Elasticsearch Log Aggregation Setup

Background

Previously we ran some API Automated Tests, and next we will deploy a local Docker based Elasticsearch Log Aggregation system. This will enable logs to flow from APIs during development.

API Logging Output

At this point we have completed our API coding and the log data contains useful fields that are written to text files, one line per entry:

{"id":"f1c38406-6d1e-212f-ee8b-e100a4219b28","utcTime":"2022-07-15T17:34:28.631Z","apiName":"SampleApi","operationName":"getCompanyList","hostName":"MACSTATION.local","method":"GET","path":"/investments/companies","statusCode":401,"errorCode":"unauthorized","millisecondsTaken":10,"millisecondsThreshold":500,"correlationId":"b868385c-e8fa-9496-9d5b-492158e3d555","errorData":{"statusCode":401,"clientError":{"code":"unauthorized","message":"Missing, invalid or expired access token"},"context":"No access token was supplied in the bearer header"}}
{"id":"c997e4f0-e7a3-ed9c-253f-fd25110a4a33","utcTime":"2022-07-15T17:34:37.065Z","apiName":"SampleApi","operationName":"getCompanyTransactions","hostName":"MACSTATION.local","method":"GET","path":"/investments/companies/2/transactions","resourceId":"2","clientApplicationName":"LoadTest","userId":"a6b404b1-98af-41a2-8e7f-e4061dc0bf86","statusCode":200,"millisecondsTaken":124,"millisecondsThreshold":500,"correlationId":"bd845c50-8995-92eb-fb2f-bc81a4405fef","sessionId":"50f7bbae-04a2-8ba1-1cde-6a44916ab4aa"}
{"id":"8e41a54c-1d40-8269-c8f4-12b1bf54ad74","utcTime":"2022-07-15T17:34:37.046Z","apiName":"SampleApi","operationName":"getUserInfo","hostName":"MACSTATION.local","method":"GET","path":"/investments/userinfo","clientApplicationName":"LoadTest","userId":"a6b404b1-98af-41a2-8e7f-e4061dc0bf86","statusCode":200,"millisecondsTaken":162,"millisecondsThreshold":500,"correlationId":"5ec0eedf-0dcf-aa8d-f64c-1522e8a65a32","sessionId":"50f7bbae-04a2-8ba1-1cde-6a44916ab4aa"}

Of course these raw logs are not easy to read, and the next step is to import them into a Queryable Data Store. This will not require any coding, but we will need to understand how to configure open source logging tools.

Logging Technology Stack

We will provide an installation of Elastic Stack components, which provide a mature platform with some great features.

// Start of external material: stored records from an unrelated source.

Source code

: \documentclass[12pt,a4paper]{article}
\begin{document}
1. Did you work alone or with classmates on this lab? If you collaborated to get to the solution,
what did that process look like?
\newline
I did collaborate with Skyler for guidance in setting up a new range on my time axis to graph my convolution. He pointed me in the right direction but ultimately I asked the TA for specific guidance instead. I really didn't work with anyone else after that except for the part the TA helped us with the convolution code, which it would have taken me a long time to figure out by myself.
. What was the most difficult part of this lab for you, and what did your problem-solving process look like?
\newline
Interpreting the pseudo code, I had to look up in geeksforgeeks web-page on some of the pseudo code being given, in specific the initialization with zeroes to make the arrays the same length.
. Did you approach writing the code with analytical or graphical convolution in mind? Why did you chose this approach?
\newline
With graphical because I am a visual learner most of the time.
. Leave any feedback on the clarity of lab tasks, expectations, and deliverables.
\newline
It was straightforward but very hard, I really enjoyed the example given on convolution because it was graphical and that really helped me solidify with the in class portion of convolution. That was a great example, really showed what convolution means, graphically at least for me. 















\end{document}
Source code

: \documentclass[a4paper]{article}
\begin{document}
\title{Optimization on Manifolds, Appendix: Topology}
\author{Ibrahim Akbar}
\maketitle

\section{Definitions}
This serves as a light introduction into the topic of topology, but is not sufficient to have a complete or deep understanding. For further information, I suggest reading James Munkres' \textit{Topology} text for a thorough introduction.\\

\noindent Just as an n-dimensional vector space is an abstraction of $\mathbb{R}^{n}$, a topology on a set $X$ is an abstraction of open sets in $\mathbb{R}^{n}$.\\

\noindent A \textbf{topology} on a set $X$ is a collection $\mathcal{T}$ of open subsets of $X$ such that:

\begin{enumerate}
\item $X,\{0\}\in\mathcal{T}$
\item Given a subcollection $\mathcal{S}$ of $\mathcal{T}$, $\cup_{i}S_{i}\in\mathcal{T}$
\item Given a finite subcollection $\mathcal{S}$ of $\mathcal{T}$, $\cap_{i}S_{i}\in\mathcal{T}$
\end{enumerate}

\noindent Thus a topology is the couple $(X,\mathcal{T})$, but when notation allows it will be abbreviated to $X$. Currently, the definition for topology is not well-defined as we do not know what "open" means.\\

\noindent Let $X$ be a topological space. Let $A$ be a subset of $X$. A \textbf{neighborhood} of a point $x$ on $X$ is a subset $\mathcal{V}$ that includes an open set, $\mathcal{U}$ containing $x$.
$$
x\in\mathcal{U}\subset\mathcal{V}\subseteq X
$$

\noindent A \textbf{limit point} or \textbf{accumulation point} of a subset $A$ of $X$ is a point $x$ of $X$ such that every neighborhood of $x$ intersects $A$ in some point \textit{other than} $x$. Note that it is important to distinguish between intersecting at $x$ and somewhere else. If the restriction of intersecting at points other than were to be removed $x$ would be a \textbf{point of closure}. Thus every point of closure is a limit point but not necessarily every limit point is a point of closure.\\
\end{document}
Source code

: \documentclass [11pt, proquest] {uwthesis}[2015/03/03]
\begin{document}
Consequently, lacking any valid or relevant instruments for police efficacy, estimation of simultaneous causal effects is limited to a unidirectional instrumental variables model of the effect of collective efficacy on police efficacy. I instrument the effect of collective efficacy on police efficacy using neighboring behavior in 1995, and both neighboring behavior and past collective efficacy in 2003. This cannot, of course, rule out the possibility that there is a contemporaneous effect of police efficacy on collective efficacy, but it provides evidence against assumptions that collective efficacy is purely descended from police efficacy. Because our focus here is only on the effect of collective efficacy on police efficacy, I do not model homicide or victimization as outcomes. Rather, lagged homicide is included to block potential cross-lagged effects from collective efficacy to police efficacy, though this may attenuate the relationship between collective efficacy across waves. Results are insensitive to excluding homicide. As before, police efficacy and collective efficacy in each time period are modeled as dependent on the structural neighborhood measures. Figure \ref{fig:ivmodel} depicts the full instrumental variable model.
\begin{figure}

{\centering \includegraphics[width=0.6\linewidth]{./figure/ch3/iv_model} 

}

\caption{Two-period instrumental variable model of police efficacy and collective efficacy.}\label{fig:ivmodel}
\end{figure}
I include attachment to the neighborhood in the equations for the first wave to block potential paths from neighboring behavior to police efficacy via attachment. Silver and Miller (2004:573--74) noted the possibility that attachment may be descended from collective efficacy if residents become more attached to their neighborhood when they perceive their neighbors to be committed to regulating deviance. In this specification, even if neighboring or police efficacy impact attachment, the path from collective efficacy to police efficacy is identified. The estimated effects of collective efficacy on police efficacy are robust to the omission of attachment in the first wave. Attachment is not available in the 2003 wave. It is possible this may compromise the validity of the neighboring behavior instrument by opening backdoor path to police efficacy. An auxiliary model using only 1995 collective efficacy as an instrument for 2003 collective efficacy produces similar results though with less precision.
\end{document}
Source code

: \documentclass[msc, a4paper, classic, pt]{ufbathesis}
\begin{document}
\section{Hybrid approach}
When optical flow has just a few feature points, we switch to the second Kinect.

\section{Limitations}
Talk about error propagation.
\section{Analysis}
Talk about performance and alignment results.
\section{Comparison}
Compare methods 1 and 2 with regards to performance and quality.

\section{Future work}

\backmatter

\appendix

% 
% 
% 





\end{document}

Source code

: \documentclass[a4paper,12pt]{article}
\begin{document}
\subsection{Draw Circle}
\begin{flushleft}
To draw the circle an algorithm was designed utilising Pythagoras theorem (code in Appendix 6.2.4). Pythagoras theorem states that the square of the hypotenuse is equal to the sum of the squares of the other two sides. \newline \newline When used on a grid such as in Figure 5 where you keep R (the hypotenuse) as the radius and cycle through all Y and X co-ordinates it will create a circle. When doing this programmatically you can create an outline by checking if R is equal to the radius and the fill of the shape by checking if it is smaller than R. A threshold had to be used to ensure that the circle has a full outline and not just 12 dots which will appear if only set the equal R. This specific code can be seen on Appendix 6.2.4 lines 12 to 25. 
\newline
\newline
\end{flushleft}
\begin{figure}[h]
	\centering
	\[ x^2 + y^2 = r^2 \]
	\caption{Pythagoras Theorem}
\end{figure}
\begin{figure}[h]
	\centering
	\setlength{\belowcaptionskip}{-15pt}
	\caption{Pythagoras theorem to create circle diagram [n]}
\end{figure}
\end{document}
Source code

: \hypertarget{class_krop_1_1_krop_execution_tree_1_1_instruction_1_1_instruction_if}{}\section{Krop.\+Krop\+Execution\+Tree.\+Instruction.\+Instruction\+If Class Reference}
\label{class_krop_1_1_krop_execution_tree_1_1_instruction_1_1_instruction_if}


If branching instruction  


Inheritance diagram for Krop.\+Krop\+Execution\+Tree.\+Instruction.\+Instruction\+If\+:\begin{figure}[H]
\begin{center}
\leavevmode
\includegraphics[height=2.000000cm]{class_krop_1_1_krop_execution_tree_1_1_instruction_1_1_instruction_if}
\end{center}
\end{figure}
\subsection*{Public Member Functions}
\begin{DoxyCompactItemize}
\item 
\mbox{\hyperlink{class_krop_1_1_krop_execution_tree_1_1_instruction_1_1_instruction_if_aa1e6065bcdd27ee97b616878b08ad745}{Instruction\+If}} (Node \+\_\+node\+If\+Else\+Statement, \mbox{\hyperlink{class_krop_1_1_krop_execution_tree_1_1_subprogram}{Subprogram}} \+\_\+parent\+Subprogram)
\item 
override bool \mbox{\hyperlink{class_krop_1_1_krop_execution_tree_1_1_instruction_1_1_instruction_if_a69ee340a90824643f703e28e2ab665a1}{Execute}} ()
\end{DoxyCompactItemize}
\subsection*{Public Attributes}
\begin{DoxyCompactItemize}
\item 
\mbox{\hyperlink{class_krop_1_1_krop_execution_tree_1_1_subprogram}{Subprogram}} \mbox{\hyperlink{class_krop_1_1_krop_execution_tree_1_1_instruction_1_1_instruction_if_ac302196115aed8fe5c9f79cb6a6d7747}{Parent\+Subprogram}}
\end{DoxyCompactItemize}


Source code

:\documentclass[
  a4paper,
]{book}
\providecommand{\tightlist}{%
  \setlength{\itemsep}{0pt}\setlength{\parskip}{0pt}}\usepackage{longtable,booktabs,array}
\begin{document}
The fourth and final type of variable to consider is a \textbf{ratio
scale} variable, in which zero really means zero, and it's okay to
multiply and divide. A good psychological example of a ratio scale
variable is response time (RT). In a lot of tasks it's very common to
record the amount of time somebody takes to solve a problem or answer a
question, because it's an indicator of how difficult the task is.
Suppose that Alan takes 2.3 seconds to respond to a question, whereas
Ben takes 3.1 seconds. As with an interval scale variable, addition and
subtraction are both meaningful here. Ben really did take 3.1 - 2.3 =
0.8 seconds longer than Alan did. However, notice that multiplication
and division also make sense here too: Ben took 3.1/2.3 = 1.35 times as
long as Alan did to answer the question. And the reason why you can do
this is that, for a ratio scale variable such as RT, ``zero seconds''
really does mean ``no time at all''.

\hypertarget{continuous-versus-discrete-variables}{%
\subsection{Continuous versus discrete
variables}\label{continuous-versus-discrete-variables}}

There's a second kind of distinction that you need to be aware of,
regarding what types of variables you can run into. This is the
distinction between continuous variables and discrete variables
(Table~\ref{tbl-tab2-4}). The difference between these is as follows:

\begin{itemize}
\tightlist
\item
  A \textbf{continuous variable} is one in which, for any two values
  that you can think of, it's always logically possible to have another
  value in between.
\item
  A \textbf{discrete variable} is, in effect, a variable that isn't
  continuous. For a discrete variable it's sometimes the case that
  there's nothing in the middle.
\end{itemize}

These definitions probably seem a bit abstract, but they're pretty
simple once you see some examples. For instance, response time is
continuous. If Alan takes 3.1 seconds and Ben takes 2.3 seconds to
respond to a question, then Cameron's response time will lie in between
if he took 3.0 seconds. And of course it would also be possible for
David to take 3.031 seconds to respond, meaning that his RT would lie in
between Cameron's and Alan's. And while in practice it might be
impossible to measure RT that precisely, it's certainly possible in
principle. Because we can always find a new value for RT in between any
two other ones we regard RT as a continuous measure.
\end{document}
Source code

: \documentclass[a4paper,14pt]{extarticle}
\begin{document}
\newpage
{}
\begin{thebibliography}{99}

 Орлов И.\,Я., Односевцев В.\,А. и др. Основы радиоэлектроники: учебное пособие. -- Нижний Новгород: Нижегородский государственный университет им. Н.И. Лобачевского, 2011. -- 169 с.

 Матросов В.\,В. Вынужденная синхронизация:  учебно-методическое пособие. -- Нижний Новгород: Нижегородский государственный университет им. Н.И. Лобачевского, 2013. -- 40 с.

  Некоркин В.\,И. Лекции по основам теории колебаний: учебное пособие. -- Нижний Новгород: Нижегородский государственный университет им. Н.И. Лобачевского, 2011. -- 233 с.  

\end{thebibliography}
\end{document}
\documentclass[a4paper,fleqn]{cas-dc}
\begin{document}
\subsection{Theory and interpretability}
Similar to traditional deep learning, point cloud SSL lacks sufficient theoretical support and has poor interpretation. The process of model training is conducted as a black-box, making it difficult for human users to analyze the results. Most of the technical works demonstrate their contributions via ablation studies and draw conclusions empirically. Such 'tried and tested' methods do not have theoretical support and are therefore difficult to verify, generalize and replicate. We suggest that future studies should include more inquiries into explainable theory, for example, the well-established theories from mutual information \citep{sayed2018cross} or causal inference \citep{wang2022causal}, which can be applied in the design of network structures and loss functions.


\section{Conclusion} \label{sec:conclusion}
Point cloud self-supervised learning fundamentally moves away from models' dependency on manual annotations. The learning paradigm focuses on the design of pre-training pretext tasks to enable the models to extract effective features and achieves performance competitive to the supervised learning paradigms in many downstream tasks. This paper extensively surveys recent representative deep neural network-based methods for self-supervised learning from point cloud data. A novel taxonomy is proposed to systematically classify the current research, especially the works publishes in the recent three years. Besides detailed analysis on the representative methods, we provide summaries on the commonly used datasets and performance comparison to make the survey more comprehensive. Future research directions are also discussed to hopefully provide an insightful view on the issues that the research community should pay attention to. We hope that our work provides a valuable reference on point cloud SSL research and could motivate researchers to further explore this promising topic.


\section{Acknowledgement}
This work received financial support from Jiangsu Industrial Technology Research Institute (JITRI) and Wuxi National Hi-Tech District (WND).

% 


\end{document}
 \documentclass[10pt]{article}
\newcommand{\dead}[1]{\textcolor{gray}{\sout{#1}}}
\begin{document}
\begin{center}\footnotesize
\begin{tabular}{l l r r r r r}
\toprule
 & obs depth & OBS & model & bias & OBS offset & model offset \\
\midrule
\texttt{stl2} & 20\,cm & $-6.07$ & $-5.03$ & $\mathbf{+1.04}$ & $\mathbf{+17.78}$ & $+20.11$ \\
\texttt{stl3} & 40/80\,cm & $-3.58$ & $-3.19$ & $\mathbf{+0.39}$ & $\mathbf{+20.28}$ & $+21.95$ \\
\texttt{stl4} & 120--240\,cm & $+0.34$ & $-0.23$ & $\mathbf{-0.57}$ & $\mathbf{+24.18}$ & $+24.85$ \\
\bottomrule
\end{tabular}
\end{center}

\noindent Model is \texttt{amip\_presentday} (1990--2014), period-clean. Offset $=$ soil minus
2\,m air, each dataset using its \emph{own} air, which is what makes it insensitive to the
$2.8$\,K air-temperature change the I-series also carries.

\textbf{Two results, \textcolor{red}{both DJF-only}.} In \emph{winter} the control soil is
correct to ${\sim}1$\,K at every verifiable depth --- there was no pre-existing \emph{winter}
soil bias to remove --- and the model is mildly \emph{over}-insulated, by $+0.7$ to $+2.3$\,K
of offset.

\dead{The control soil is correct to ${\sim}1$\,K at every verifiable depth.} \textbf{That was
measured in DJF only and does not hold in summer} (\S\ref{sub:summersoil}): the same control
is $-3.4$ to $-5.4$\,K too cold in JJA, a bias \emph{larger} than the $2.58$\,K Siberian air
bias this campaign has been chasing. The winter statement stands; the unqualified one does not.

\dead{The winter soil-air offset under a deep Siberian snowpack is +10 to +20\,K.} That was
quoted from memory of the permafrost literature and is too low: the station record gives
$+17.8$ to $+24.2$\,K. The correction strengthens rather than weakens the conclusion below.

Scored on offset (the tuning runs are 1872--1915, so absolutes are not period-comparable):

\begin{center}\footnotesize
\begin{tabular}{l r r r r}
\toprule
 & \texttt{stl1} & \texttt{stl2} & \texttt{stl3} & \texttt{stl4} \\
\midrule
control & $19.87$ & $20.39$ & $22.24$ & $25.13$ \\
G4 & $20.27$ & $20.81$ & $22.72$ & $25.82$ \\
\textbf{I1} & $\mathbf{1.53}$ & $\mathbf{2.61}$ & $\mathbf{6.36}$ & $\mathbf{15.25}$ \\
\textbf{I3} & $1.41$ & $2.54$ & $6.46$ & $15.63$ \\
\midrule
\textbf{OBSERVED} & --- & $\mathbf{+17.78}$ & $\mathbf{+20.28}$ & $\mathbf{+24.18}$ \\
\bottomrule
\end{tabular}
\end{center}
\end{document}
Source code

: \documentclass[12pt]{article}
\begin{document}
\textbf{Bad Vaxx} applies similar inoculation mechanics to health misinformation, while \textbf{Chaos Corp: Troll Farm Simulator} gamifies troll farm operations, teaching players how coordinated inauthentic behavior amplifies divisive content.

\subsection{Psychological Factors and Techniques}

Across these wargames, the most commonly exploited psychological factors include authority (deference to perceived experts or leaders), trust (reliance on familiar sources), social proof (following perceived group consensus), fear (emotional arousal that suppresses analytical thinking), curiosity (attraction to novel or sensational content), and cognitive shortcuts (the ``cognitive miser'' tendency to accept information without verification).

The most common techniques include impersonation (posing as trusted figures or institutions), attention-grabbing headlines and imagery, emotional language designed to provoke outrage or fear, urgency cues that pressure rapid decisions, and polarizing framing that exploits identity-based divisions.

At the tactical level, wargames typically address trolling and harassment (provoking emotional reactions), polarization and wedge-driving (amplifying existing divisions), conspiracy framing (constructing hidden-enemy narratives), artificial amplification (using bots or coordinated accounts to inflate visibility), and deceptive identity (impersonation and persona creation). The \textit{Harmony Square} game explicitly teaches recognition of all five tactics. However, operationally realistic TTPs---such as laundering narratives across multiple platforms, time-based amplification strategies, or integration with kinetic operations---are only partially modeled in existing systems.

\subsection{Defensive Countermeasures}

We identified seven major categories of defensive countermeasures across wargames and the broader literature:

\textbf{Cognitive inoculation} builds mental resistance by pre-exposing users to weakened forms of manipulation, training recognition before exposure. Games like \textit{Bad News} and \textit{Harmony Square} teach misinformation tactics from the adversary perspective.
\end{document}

We will set up the following components to a basic level on a developer PC, then demonstrate rich and highly useful queries against our API log data.

Component Role
Elasticsearch A big data store which provides rich query capabilities
Kibana A UI which we can use for query related operations
Filebeat A lightweight tool to ship JSON log files to Elastic Search

Our API logging solution is not locked-in to Elasticsearch, and if we ever found a better option we could migrate to it without any API code changes.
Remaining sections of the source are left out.